The government has recently also become more open about its intentions behind labour export deals, using terms like the country’s “marketability” when referring to its facilitation of workers’ migration, including to places where such migrant workers are then subject to abuse.

A current labour export deal between the governments of Malawi and Israel to export Malawian farm workers has been welcomed by Malawi Finance Minister Simplex Banda, who reported in February last year that the “labour export” from his country to Israel had already “generated $735,000.”

After several of the workers in Israel subsequently complained of abuse and unkept promises—in some instances reportedly abandoning their jobs—Mr Banda’s colleague, then Labour Minister Vitumbiko Mumba, publicly admonished them, saying that they “abandoned posts, engaged in unauthorised vending and were seeking asylum as gays,” and that this was causing Malawi to be “less marketable to the Israeli government”

According to an Afrobarometer report from July 2025, “half of Malawian youth are not working and looking for a job, and half have also thought about moving abroad.”

This may be one of the factors pushing Malawians to join the Russian war machine. In a comment under a Facebook post that warned about exploitation at Alabuga, a user called Paulinoh Kambiya wrote, “Being exploited in a developed country like that one may be better than being exploited here at home.”

$1000 per Malawian

President of the Association of Malawian Students in Russia, Nelson Magombo, says in a WhatsApp conversation that he is not aware of any Malawians in Alabuga, but that there may well be, since many “do not follow official procedures to get Russian opportunities.”

According to Mr Magombo, there were 59 Malawians in Russia in 2024, the majority students who connected with each other through a WhatsApp community.

Calling Malawians, either already in Russia, about to go there, or just returned, I find that several have been approached to either join the army or recruit others.

Sending me screenshots of a Russian intermediary promising a monthly $2,500 salary and a $35,000 payment upon completing the military service contract, John* says he was “promised $1,000 per Malawian that I bring to the army.

But I ignored this… I can’t risk my country’s people to fight a war they know nothing about.” Another confirmed that this was happening but was reluctant to talk further, saying:

“I cannot say anything bad about Russia.” He adds that there may well be more students from Africa who join the Russian military once they are in the country. “There are poster adverts pasted all over.”

Phoning the Russians

Phoning the Russian embassy is quite another experience. My first question, about the nature of the Alabuga project, elicits an assertion that it is an “honest, transparent and mutually beneficial cooperation” (and an example of) one of the enduring priorities of Russia’s foreign policy.
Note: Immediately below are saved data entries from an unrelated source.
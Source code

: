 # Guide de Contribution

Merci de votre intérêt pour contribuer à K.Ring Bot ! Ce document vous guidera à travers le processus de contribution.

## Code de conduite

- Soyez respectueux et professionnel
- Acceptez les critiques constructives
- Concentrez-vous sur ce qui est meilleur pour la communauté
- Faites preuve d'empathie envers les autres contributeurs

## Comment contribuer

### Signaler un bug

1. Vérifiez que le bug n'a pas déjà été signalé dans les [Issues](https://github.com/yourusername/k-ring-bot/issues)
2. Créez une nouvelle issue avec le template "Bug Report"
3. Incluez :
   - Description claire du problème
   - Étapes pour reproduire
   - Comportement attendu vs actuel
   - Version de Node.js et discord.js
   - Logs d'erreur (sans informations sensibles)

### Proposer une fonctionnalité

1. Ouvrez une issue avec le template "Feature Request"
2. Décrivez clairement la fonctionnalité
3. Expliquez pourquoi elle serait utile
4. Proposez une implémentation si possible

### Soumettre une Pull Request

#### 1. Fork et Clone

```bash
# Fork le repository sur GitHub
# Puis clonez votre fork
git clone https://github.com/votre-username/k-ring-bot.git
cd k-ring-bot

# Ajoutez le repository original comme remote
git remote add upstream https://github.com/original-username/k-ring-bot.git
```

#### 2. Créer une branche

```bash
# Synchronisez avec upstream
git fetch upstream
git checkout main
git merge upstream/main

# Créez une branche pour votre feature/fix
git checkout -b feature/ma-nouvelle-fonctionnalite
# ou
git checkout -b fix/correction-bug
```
I am also told that in 2023–2024, 327 people from 44 countries participated in the programme. But my next questions about the number of Malawians in Alabuga and the possible use of African youths in military drone factories are met only with a curt “I do not have any additional information,” by attache Anna Verkhovtseva.

READ ALSO: Alabuga Migrant Battalion: Uganda is trafficking station

When I explain that this issue is in the public interest, that the public needs to know what is happening to their daughters in Alabuga, and ask whether she can help facilitate contact with any of the participants there, Ms Verkhovtseva’s answer is: “We cannot share this information when it concerns the privacy of other citizens.”

When I still press further, saying that we are not about to reveal identities; we just need to know if, and if so, how many Malawians are there and whether they are safe, she doesn’t budge, repeating that she cannot give information.

When I finally put to Ms Verkhovtseva that we will have to flag to our audience how unhelpful the embassy is being, the last answer I receive is: “Please retract such comments.”